I was Trustee of Trust for him. I managed his Trust account which took in his SS from a bank that had and still has banks all over our state. So no problem given that the branch manager in HIS town communicated well with the branch manager in MINE, and I had a "personal banker" assigned due to the size of his CDs with the bank.

I signed all his checks as either Trustee or at POA, according to what type of check it was and what entity it was going to.

To answer what happens in an emergency? Phones happen. They sure happened for me, and in the time of Covid, too.

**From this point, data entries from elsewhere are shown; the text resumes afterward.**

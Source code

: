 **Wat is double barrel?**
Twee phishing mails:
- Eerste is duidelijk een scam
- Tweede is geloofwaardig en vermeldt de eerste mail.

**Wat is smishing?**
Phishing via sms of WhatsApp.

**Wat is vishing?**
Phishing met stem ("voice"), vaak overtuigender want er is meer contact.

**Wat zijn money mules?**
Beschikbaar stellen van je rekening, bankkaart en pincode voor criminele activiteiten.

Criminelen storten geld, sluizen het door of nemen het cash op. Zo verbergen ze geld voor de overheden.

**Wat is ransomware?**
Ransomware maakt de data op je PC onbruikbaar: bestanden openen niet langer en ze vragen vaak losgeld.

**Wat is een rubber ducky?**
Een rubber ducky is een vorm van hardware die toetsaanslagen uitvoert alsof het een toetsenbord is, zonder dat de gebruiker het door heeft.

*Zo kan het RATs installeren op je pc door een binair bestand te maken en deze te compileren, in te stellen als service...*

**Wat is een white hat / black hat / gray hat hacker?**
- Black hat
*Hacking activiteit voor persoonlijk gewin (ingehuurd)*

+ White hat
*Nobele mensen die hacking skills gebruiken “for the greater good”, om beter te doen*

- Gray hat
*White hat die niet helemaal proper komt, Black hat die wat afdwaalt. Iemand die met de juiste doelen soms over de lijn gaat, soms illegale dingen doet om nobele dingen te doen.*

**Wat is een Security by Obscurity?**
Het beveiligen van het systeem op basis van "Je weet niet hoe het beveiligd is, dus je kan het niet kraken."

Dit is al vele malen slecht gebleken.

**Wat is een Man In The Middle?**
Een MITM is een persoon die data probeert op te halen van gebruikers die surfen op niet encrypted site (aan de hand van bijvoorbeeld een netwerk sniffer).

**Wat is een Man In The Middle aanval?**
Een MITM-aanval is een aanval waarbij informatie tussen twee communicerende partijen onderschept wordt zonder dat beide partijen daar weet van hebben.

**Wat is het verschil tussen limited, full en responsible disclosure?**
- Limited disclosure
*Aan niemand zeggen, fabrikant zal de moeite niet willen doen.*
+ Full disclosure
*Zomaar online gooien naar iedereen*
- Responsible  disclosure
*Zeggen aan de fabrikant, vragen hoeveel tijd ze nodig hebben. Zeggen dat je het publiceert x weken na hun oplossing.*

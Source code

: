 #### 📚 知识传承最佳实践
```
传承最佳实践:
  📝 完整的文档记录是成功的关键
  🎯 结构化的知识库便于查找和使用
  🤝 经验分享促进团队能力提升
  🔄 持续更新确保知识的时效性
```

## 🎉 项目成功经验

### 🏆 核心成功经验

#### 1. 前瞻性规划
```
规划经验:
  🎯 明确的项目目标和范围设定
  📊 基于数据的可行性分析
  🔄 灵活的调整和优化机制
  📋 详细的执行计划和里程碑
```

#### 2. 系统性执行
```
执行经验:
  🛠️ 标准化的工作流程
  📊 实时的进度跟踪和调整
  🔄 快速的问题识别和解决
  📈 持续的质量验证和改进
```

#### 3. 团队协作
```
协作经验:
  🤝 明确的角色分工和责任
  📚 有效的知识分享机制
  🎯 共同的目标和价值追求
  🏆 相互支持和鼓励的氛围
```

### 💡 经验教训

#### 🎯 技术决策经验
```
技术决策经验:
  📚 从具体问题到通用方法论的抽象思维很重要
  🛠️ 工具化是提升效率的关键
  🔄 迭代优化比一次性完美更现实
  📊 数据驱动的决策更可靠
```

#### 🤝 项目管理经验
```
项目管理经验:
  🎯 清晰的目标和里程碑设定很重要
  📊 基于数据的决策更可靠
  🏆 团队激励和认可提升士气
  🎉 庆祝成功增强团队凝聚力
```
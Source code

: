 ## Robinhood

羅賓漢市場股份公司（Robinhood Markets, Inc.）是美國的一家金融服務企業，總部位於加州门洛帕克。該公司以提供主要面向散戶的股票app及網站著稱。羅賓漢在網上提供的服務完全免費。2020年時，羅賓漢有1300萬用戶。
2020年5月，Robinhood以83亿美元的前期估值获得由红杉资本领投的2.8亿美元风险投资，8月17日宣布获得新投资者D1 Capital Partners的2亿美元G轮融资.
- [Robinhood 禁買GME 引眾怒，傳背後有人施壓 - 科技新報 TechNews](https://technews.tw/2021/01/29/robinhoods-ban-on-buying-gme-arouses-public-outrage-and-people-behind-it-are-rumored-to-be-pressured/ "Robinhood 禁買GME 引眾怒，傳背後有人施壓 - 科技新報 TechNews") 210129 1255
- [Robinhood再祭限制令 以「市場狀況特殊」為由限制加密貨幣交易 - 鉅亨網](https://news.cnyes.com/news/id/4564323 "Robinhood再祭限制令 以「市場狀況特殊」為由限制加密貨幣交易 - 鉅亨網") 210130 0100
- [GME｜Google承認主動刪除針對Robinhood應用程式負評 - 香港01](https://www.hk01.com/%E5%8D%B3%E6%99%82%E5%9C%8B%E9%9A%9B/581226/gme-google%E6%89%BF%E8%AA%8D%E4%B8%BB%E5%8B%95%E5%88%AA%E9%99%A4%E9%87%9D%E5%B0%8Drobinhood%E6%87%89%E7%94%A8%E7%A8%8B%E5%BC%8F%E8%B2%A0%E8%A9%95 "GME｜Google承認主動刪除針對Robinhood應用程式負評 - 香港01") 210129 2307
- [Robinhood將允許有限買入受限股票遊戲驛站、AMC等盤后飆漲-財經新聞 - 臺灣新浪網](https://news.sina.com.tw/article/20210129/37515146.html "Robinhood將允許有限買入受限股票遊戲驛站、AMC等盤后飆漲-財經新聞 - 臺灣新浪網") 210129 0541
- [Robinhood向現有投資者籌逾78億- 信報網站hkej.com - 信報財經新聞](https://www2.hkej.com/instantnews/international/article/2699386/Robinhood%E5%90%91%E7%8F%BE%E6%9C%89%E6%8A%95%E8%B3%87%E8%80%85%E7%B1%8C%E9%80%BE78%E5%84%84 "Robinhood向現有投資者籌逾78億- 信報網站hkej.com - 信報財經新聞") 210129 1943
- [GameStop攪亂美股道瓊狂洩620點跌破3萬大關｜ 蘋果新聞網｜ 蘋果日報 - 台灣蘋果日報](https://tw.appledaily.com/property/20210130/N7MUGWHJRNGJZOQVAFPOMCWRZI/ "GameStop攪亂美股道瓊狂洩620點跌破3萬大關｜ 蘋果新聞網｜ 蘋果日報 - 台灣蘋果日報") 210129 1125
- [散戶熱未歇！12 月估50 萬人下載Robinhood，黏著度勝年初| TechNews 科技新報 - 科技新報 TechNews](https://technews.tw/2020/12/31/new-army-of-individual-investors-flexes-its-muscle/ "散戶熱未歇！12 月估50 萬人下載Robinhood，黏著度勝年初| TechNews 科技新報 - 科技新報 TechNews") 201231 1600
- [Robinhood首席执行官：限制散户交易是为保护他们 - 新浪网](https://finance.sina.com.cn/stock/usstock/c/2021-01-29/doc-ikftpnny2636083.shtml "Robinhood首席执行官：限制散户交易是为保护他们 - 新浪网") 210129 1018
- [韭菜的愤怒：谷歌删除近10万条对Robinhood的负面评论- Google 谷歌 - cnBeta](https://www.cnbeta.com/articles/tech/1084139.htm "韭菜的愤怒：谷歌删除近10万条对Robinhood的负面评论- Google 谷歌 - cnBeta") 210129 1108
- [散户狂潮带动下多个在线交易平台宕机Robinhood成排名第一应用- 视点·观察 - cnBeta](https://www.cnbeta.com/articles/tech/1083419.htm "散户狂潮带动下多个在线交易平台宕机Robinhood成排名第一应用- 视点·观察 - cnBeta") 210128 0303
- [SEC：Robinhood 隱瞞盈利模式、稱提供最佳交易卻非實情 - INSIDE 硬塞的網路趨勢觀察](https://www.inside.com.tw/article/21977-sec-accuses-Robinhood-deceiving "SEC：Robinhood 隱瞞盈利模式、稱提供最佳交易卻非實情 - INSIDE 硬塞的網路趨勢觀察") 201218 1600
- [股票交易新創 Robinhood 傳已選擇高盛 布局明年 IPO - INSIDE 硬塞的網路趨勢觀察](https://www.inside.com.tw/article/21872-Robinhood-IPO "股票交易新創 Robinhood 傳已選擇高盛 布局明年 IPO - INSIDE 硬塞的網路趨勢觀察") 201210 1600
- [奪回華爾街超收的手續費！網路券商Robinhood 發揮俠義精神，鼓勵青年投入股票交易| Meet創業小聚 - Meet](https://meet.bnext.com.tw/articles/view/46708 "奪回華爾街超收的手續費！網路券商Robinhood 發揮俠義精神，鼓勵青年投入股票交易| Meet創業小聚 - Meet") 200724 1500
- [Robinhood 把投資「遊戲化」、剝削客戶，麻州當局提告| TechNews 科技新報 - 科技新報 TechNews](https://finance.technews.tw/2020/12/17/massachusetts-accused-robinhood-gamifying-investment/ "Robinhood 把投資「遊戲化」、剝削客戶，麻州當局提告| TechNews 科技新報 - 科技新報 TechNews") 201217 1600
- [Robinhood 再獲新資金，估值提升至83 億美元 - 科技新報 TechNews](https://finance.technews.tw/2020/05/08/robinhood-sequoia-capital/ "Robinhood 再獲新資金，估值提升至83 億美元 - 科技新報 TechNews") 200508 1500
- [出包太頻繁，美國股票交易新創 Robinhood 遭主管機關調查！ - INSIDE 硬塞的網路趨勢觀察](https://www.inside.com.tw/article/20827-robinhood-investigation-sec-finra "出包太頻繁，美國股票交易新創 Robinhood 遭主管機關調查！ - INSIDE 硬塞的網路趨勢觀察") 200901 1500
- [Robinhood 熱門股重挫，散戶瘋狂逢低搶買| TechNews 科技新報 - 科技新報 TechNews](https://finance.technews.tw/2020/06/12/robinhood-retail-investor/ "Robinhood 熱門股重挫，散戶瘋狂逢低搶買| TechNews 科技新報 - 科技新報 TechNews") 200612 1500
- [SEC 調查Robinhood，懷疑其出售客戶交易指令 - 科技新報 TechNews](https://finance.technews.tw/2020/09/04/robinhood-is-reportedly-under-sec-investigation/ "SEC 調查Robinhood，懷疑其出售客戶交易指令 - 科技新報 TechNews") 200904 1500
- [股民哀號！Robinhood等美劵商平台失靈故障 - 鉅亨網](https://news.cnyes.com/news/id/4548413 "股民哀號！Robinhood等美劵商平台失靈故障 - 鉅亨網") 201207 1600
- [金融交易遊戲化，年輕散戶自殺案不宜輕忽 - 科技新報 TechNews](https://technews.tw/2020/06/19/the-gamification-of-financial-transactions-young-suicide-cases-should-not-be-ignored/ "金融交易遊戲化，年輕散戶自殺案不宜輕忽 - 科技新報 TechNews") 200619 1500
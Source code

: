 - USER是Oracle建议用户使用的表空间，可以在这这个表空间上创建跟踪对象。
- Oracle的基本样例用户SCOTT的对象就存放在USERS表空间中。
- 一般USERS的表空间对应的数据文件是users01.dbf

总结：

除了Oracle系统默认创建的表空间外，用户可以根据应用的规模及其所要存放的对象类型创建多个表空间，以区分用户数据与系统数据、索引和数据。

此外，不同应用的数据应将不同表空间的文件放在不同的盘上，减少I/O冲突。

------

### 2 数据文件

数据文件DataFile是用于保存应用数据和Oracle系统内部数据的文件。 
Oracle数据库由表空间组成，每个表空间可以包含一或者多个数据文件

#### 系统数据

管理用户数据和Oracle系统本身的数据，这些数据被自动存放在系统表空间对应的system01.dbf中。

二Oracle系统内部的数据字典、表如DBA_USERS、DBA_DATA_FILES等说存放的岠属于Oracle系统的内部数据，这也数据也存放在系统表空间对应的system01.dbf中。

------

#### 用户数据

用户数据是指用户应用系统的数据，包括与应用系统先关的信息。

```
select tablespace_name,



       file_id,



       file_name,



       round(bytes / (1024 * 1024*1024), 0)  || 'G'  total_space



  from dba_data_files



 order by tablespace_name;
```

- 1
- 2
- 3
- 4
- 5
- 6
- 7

Please don't be jealous of sister. This is ONE HARD job and will be made harder for her doing it by long distance. I spent an entire day on the phone with Spectum Co. when they inadvertently cut my brother's phone off, instead of his neighbors in his ALF. From 1030 a.m. to 4:30 pm I talked to just about every state in the union and not a few countries as they tried to fix this. I was kept so busy making and mailing copies of Trust and of POA papers to different entities I nearly went mad. It took a year to get the files and the monthly accountings for records and my bro straight. I kept a daily dedicated diary. I was so anxious at times I could virtually levitate. It was a steep learning curve. So the only question here is if Sister is capable of this and fully understands her fiduciary/legal duties.

Like you Mom, my brother CHOSE who he wanted to do this and felt was most capable. It turned out I got very very good INDEED at it and I was able to keep him and his money safe and well cared for during his last years diagnosed with probably early onset Lewy's Dementia. I am proud of the work I did, but it was a heck of a load.

Do the right thing. Offer your Sis any help you can. She is going to need it.

To answer the question "what happens in emergency"? Phones happen. They surely did happen for me.